Tras casi dos semanas de violentas protestas, el presidente ecuatoriano Lenín Moreno derogó el pasado domingo el decreto de ajustes económicos, incluyendo la eliminación de los subsidios a los combustibles.
A pesar de que el mandatario vecino había insistido en mantener el paquete de medidas, el descontrol de las protestas, lideradas por las organizaciones indígenas, lo obligó a ceder. Moreno y los manifestantes negociarán ahora un nuevo decreto en el que la debilidad política del primero se reflejará en la suavidad de los recortes.
La caída de este paquete limita las opciones del gobierno ecuatoriano en su urgencia de sumar ahorros en el gasto para recibir los recursos del Fondo Monetario Internacional.
La crisis política en el vecino país ha despertado varias reflexiones en el nuestro. La primera es sobre la efectividad de la protesta social. Para los promotores de las continuas manifestaciones contra el gobierno del último año, la victoria de los indígenas podría leerse como el llamado a recrudecer la intensidad y virulencia de las manifestaciones.
Las necesidades fiscales de Moreno no se derogaron como se derogó el recorte.
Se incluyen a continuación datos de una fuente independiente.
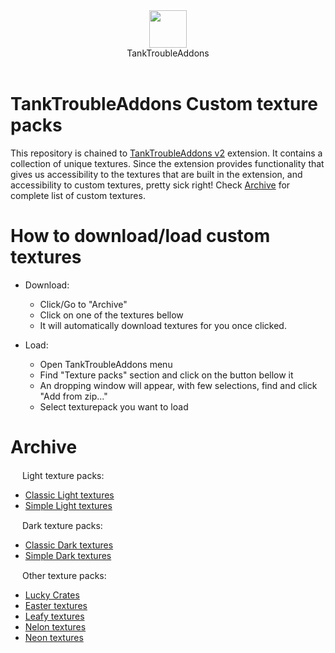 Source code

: <div align="center">
  <img src="https://raw.githubusercontent.com/kamarov-therussiantank/custom-tanktrouble-texturepacks/refs/heads/main/icon/addonsIcon.png" style="width: 60px;">
</div>

<div align="center">
  TankTroubleAddons
</div>

<br>

# TankTroubleAddons Custom texture packs
This repository is chained to [TankTroubleAddons v2](https://chromewebstore.google.com/detail/tanktroubleaddons/ekjcldgkpfdnnffgliempinlpnjioebk) extension. It contains a collection of unique textures. Since the extension provides functionality that gives us accessibility to the textures that are built in the extension, and accessibility to custom textures, pretty sick right! Check [Archive](https://github.com/kamarov-therussiantank/custom-tanktrouble-texturepacks/blob/main/README.md#archive) for complete list of custom textures.

# How to download/load custom textures
- Download:
  - Click/Go to "Archive"
  - Click on one of the textures bellow
  - It will automatically download textures for you once clicked.
 
- Load:
  - Open TankTroubleAddons menu
  - Find "Texture packs" section and click on the button bellow it
  - An dropping window will appear, with few selections, find and click "Add from zip..."
  - Select texturepack you want to load


# Archive
<div><img src="https://raw.githubusercontent.com/kamarov-therussiantank/custom-tanktrouble-texturepacks/refs/heads/main/tex-buttons/light-textures.png" style="width: 15px"> Light texture packs:<div/>
  
  - [Classic Light textures](https://github.com/kamarov-therussiantank/TankTroubleAddons-Custom-texture-packs/raw/refs/heads/main/texturepacks/Classic%20Light.zip)
  - [Simple Light textures](https://github.com/kamarov-therussiantank/custom-tanktrouble-texturepacks/raw/refs/heads/main/texturepacks/simple-light-texturepack.zip)
   
<div><img src="https://raw.githubusercontent.com/kamarov-therussiantank/custom-tanktrouble-texturepacks/refs/heads/main/tex-buttons/dark-textures.png" style="width: 15px"> Dark texture packs:<div/>
   
  - [Classic Dark textures](https://github.com/kamarov-therussiantank/TankTroubleAddons-Custom-texture-packs/raw/refs/heads/main/texturepacks/Classic%20Dark.zip)
  - [Simple Dark textures](https://github.com/kamarov-therussiantank/custom-tanktrouble-texturepacks/raw/refs/heads/main/texturepacks/simple-dark-texturepack.zip)

<div><img src="https://raw.githubusercontent.com/kamarov-therussiantank/custom-tanktrouble-texturepacks/refs/heads/main/tex-buttons/other-textures.png" style="width: 15px"> Other texture packs:<div/>
   
  - [Lucky Crates](https://github.com/kamarov-therussiantank/TankTroubleAddons-Custom-texture-packs/raw/refs/heads/main/texturepacks/Lucky%20Crate.zip)
  - [Easter textures](https://github.com/kamarov-therussiantank/TankTroubleAddons-Custom-texture-packs/raw/refs/heads/main/texturepacks/Easter.zip)
  - [Leafy textures](https://t.ly/leafy-theme)
  - [Nelon textures](https://t.ly/C9k0G)
  - [Neon textures](https://drive.google.com/file/d/1mMNv5B2Qlup54AZADblkzOvBfKG0D7kx/view)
Esos 1.300 millones de dólares deberán salir de otros bolsillos y otros sectores de la población sufrirán los costos.
Una segunda reflexión compete a la naturaleza de la protesta. Los indígenas arrodillaron al gobierno ecuatoriano, pero sus movilizaciones, otrora pacíficas, esta vez se mancharon de violencia. Incluso hubo acusaciones de infiltración por parte de las fuerzas del expresidente Rafael Correa, disidentes de las Farc y el régimen venezolano.
Sería lamentable que la movilización social en la región andina empiece a tener esas connotaciones internacionales. El vandalismo no está cobijado por el derecho legítimo a la protesta pacífica.
Aún no es claro el futuro económico de Ecuador ante su desesperada necesidad de financiamiento y la escasez de alternativas para reducir el gasto público en los niveles requeridos para estabilizarse.